**DESCRIPTION OF THE TASK**. From the line with "Questa fase è" to the final line of the records, reproduce every line exactly and only those lines.

Pictures paired with source code:

================

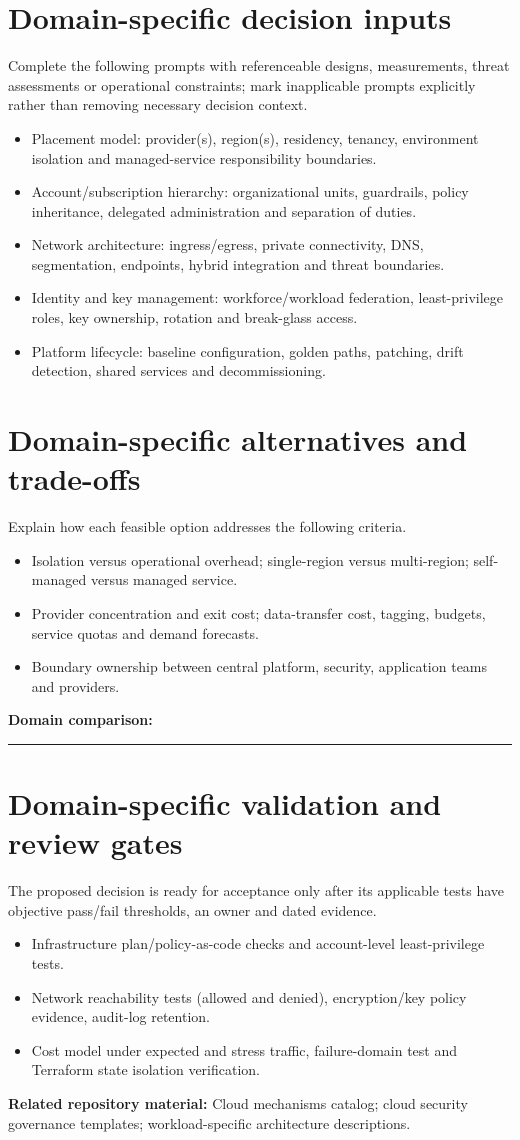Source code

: \documentclass[11pt,letterpaper]{article}
\newcommand{\BlankResponse}{\rule[-0.4em]{0pt}{2em}\rule{0.65\linewidth}{0.4pt}}
\begin{document}
\section{Domain-specific decision inputs}
Complete the following prompts with referenceable designs, measurements,
threat assessments or operational constraints; mark inapplicable prompts
explicitly rather than removing necessary decision context.
\begin{itemize}
\item Placement model: provider(s), region(s), residency, tenancy, environment isolation and managed-service responsibility boundaries.
\item Account/subscription hierarchy: organizational units, guardrails, policy inheritance, delegated administration and separation of duties.
\item Network architecture: ingress/egress, private connectivity, DNS, segmentation, endpoints, hybrid integration and threat boundaries.
\item Identity and key management: workforce/workload federation, least-privilege roles, key ownership, rotation and break-glass access.
\item Platform lifecycle: baseline configuration, golden paths, patching, drift detection, shared services and decommissioning.
\end{itemize}
\section{Domain-specific alternatives and trade-offs}
Explain how each feasible option addresses the following criteria.
\begin{itemize}
\item Isolation versus operational overhead; single-region versus multi-region; self-managed versus managed service.
\item Provider concentration and exit cost; data-transfer cost, tagging, budgets, service quotas and demand forecasts.
\item Boundary ownership between central platform, security, application teams and providers.
\end{itemize}
\noindent\textbf{Domain comparison:} \BlankResponse
\section{Domain-specific validation and review gates}
The proposed decision is ready for acceptance only after its applicable
tests have objective pass/fail thresholds, an owner and dated evidence.
\begin{itemize}
\item Infrastructure plan/policy-as-code checks and account-level least-privilege tests.
\item Network reachability tests (allowed and denied), encryption/key policy evidence, audit-log retention.
\item Cost model under expected and stress traffic, failure-domain test and Terraform state isolation verification.
\end{itemize}
\noindent\textbf{Related repository material:} Cloud mechanisms catalog; cloud security governance templates; workload-specific architecture descriptions.
\end{document}
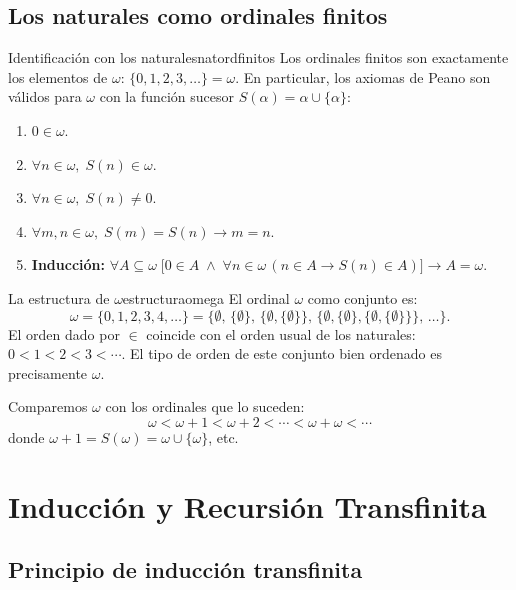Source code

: \subsection{Los naturales como ordinales finitos}

\begin{proposicion}{Identificación con los naturales}{natordfinitos}
Los ordinales finitos son exactamente los elementos de $\omega$: $\{0, 1, 2, 3, \ldots\} = \omega$. En particular, los axiomas de Peano son válidos para $\omega$ con la función sucesor $S(\alpha) = \alpha \cup \{\alpha\}$:
\begin{enumerate}[leftmargin=2em, label=(\roman*)]
  \item $0 \in \omega$.
  \item $\forall n \in \omega,\; S(n) \in \omega$.
  \item $\forall n \in \omega,\; S(n) \neq 0$.
  \item $\forall m, n \in \omega,\; S(m) = S(n) \to m = n$.
  \item \textbf{Inducción:} $\forall A \subseteq \omega\;\bigl[0 \in A \;\wedge\; \forall n \in \omega\,(n \in A \to S(n) \in A)\bigr] \to A = \omega$.
\end{enumerate}
\end{proposicion}

\begin{ejemplo}{La estructura de $\omega$}{estructuraomega}
El ordinal $\omega$ como conjunto es:
\[
  \omega = \{0, 1, 2, 3, 4, \ldots\} = \bigl\{\emptyset,\, \{\emptyset\},\, \{\emptyset,\{\emptyset\}\},\, \{\emptyset,\{\emptyset\},\{\emptyset,\{\emptyset\}\}\},\, \ldots\bigr\}.
\]
El orden dado por $\in$ coincide con el orden usual de los naturales: $0 < 1 < 2 < 3 < \cdots$. El tipo de orden de este conjunto bien ordenado es precisamente $\omega$.

Comparemos $\omega$ con los ordinales que lo suceden:
\[
  \omega < \omega+1 < \omega+2 < \cdots < \omega+\omega < \cdots
\]
donde $\omega + 1 = S(\omega) = \omega \cup \{\omega\}$, etc.
\end{ejemplo}

\section{Inducción y Recursión Transfinita}

\subsection{Principio de inducción transfinita}

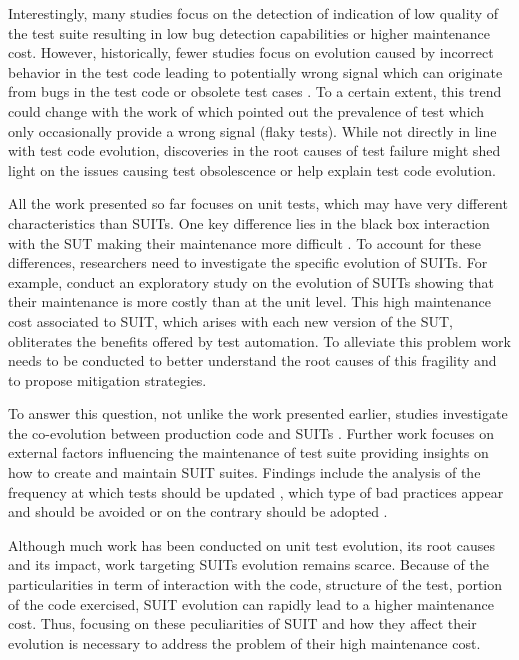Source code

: Interestingly, many studies focus on the detection of indication of low quality of the test suite resulting in low bug detection capabilities or higher maintenance cost. However, historically, fewer studies focus on evolution caused by incorrect behavior in the test code leading to potentially wrong signal which can originate from bugs in the test code \cite{Vahabzadeh2015} or obsolete test cases \cite{Hao2013, Tang2015}. To a certain extent, this trend could change with the work of \textcite{Luo2014} which pointed out the prevalence of test which only occasionally provide a wrong signal (flaky tests). While not directly in line with test code evolution, discoveries in the root causes of test failure might shed light on the issues causing test obsolescence or help explain test code evolution.

All the work presented so far focuses on unit tests, which may have very different characteristics than SUITs. One key difference lies in the black box interaction with the SUT making their maintenance more difficult \cite{Berner2005}. To account for these differences, researchers need to investigate the specific evolution of SUITs. For example, \textcite{Skoglund2004} conduct an exploratory study on the evolution of SUITs showing that their maintenance is more costly than at the unit level. This high maintenance cost associated to SUIT, which arises with each new version of the SUT, obliterates the benefits offered by test automation. To alleviate this problem work needs to be conducted to better understand the root causes of this fragility and to propose mitigation strategies.

To answer this question, not unlike the work presented earlier, studies investigate the co-evolution between production code and SUITs \cite{Shewchuk2010, Christophe2014}. Further work focuses on external factors influencing the maintenance of test suite \cite{Alegroth2013, Kan2013, Alegroth2016, Lavoie2017} providing insights on how to create and maintain SUIT suites. Findings include the analysis of the frequency at which tests should be updated \cite{Alegroth2013, Alegroth2016}, which type of bad practices appear and should be avoided \cite{Chen2012, Lavoie2017} or on the contrary should be adopted \cite{Kan2013}.

Although much work has been conducted on unit test evolution, its root causes and its impact, work targeting SUITs evolution remains scarce. Because of the particularities in term of interaction with the code, structure of the test, portion of the code exercised, SUIT evolution can rapidly lead to a higher maintenance cost. Thus, focusing on these peculiarities of SUIT and how they affect their evolution is necessary to address the problem of their high maintenance cost.

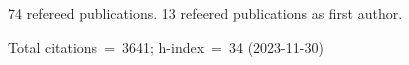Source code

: 74 refereed publications. 13 refeered publications as first author.

Total citations~=~3641; h-index~=~34 (2023-11-30)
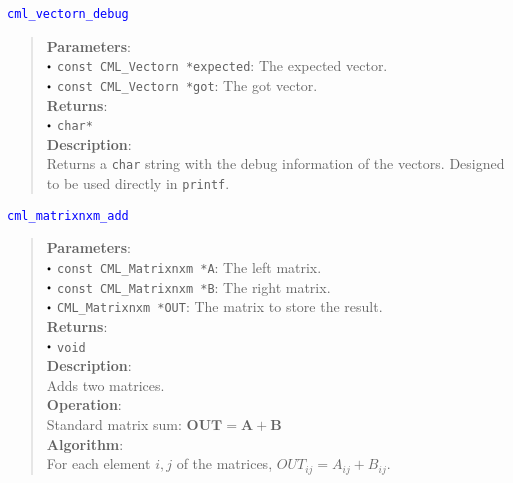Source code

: \documentclass[a4paper,oneside,8pt]{extarticle}
\newcommand{\function}[1]{
  \noindent\textcolor{blue}{\texttt{#1}}
  \vspace{-0.3em}
}
\renewcommand{\dot}{\raisebox{0.3ex}{\scalebox{0.6}{$\bullet$}}}
\theoremstyle{definition}
\begin{document}
\function{cml\_vectorn\_debug}
\begin{quote}
  \textbf{Parameters}: \\
  $\dot$ \texttt{const CML\_Vectorn *expected}: The expected vector. \\
  $\dot$ \texttt{const CML\_Vectorn *got}: The got vector. \\
  \textbf{Returns}: \\
  $\dot$ \texttt{char*} \\

  \vspace{-0.75em}
  \textbf{Description}: \\
  Returns a \texttt{char} string with the debug information of the vectors. Designed to be used directly in \texttt{printf}. \\
\end{quote}

\function{cml\_matrixnxm\_add}
\begin{quote}
  \textbf{Parameters}: \\
  $\dot$ \texttt{const CML\_Matrixnxm *A}: The left matrix. \\
  $\dot$ \texttt{const CML\_Matrixnxm *B}: The right matrix. \\
  $\dot$ \texttt{CML\_Matrixnxm *OUT}: The matrix to store the result. \\
  \textbf{Returns}: \\
  $\dot$ \texttt{void} \\

  \vspace{-0.75em}
  \textbf{Description}: \\
  Adds two matrices. \\

  \vspace{-0.75em}
  \textbf{Operation}: \\
  Standard matrix sum: $\mathbf{OUT} = \mathbf{A} + \mathbf{B}$ \\

  \vspace{-0.75em}
  \textbf{Algorithm}: \\
  For each element $i, j$ of the matrices, $OUT_{ij} = A_{ij} + B_{ij}$. \\
\end{quote}
\end{document}

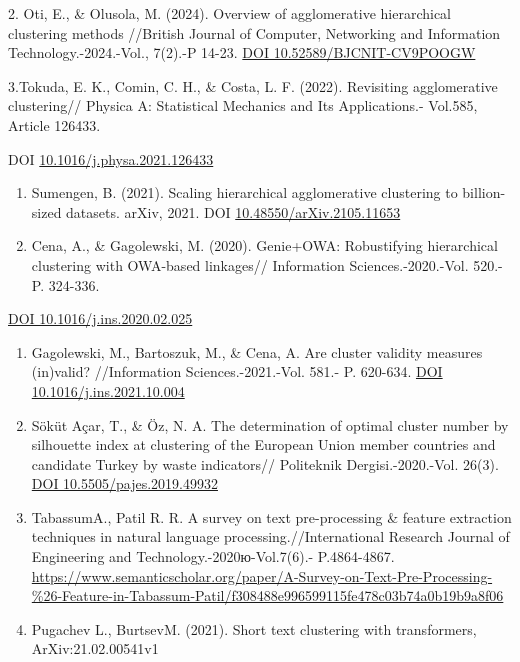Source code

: 2. Oti, E., \& Olusola, M. (2024). Overview of agglomerative
hierarchical clustering methods //British Journal of Computer,
Networking and Information Technology.-2024.-Vol., 7(2).-P 14-23.
\href{https://doi.org/10.52589/BJCNIT-CV9POOGW}{DOI
10.52589/BJCNIT-CV9POOGW}

3.Tokuda, E. K., Comin, C. H., \& Costa, L. F. (2022). Revisiting
agglomerative clustering// Physica A: Statistical Mechanics and Its
Applications.- Vol.585, Article 126433.

DOI
\href{https://doi.org/10.1016/j.physa.2021.126433}{10.1016/j.physa.2021.126433}

\begin{enumerate}
\def\labelenumi{\arabic{enumi}.}
\setcounter{enumi}{1}
\item
  Sumengen, B. (2021). Scaling hierarchical agglomerative clustering to
  billion-sized datasets. arXiv, 2021. DOI
  \href{https://doi.org/10.48550/arXiv.2105.11653}{10.48550/arXiv.2105.11653}
\item
  Cena, A., \& Gagolewski, M. (2020). Genie+OWA: Robustifying
  hierarchical clustering with OWA-based linkages// Information
  Sciences.-2020.-Vol. 520.-P. 324-336.
\end{enumerate}

\href{https://doi.org/10.1016/j.ins.2020.02.025}{DOI
10.1016/j.ins.2020.02.025}

\begin{enumerate}
\def\labelenumi{\arabic{enumi}.}
\setcounter{enumi}{3}
\item
  Gagolewski, M., Bartoszuk, M., \& Cena, A. Are cluster validity
  measures (in)valid? //Information Sciences.-2021.-Vol. 581.- P.
  620-634. \href{https://doi.org/10.1016/j.ins.2021.10.004}{DOI
  10.1016/j.ins.2021.10.004}
\item
  Söküt Açar, T., \& Öz, N. A. The determination of optimal cluster
  number by silhouette index at clustering of the European Union member
  countries and candidate Turkey by waste indicators// Politeknik
  Dergisi.-2020.-Vol. 26(3).
  \href{https://doi.org/10.5505/pajes.2019.49932}{DOI
  10.5505/pajes.2019.49932}
\item
  TabassumA., Patil R. R. A survey on text pre-processing \& feature
  extraction techniques in natural language processing.//International
  Research Journal of Engineering and Technology.-2020ю-Vol.7(6).-
  P.4864-4867.
  \url{https://www.semanticscholar.org/paper/A-Survey-on-Text-Pre-Processing-\%26-Feature-in-Tabassum-Patil/f308488e996599115fe478c03b74a0b19b9a8f06}
\item
  Pugachev L., BurtsevM. (2021). Short text clustering with
  transformers, ArXiv:21.02.00541v1
\end{enumerate}

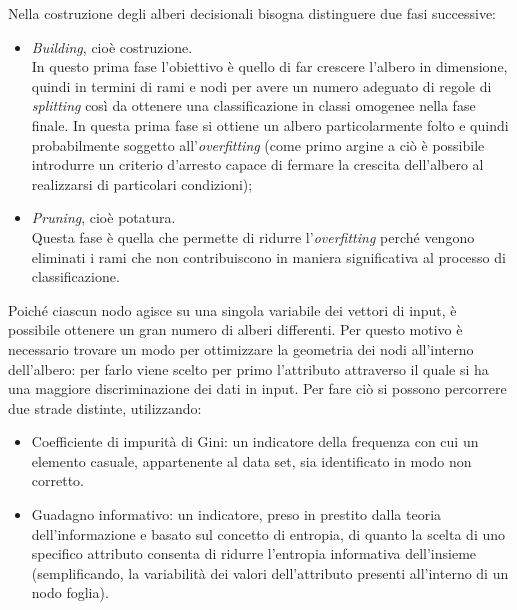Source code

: Nella costruzione degli alberi decisionali bisogna distinguere due fasi successive:
\begin{itemize}
	\item \textit{Building}, cioè costruzione.\\
	In questo prima fase l'obiettivo è quello di far crescere l'albero in dimensione, quindi in termini di rami e nodi per avere un numero adeguato di regole di \textit{splitting} così da ottenere una classificazione in classi omogenee nella fase finale. In questa prima fase si ottiene un albero particolarmente folto e quindi probabilmente soggetto all'\textit{overfitting} (come primo argine a ciò è possibile introdurre un criterio d'arresto capace di fermare la crescita dell'albero al realizzarsi di particolari condizioni);
	\item \textit{Pruning}, cioè potatura.\\
	Questa fase è quella che permette di ridurre l'\textit{overfitting} perché vengono eliminati i rami che non contribuiscono in maniera significativa al processo di classificazione.
	
\end{itemize} 

Poiché ciascun nodo agisce su una singola variabile dei vettori di input, è possibile ottenere un gran numero di alberi differenti. Per questo motivo è necessario trovare un modo per ottimizzare la geometria dei nodi all'interno dell'albero: per farlo viene scelto per primo l'attributo attraverso il quale si ha una maggiore discriminazione dei dati in input. Per fare ciò si possono percorrere due strade distinte, utilizzando:
\begin{itemize}
	\item Coefficiente di impurità di Gini: un indicatore della frequenza con cui un elemento casuale, appartenente al data set, sia identificato in modo non corretto.
	\item Guadagno informativo: un indicatore, preso in prestito dalla teoria dell'informazione e basato sul concetto di entropia, di quanto la scelta di uno specifico attributo consenta di ridurre l’entropia informativa dell'insieme (semplificando, la variabilità dei valori dell'attributo presenti all'interno di un nodo foglia). 
\end{itemize}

================

**TASK RESPONSE**.
	Questa fase è quella che permette di ridurre l'\textit{overfitting} perché vengono eliminati i rami che non contribuiscono in maniera significativa al processo di classificazione.
	
\end{itemize} 

Poiché ciascun nodo agisce su una singola variabile dei vettori di input, è possibile ottenere un gran numero di alberi differenti. Per questo motivo è necessario trovare un modo per ottimizzare la geometria dei nodi all'interno dell'albero: per farlo viene scelto per primo l'attributo attraverso il quale si ha una maggiore discriminazione dei dati in input. Per fare ciò si possono percorrere due strade distinte, utilizzando:
\begin{itemize}
	\item Coefficiente di impurità di Gini: un indicatore della frequenza con cui un elemento casuale, appartenente al data set, sia identificato in modo non corretto.
	\item Guadagno informativo: un indicatore, preso in prestito dalla teoria dell'informazione e basato sul concetto di entropia, di quanto la scelta di uno specifico attributo consenta di ridurre l’entropia informativa dell'insieme (semplificando, la variabilità dei valori dell'attributo presenti all'interno di un nodo foglia). 
\end{itemize}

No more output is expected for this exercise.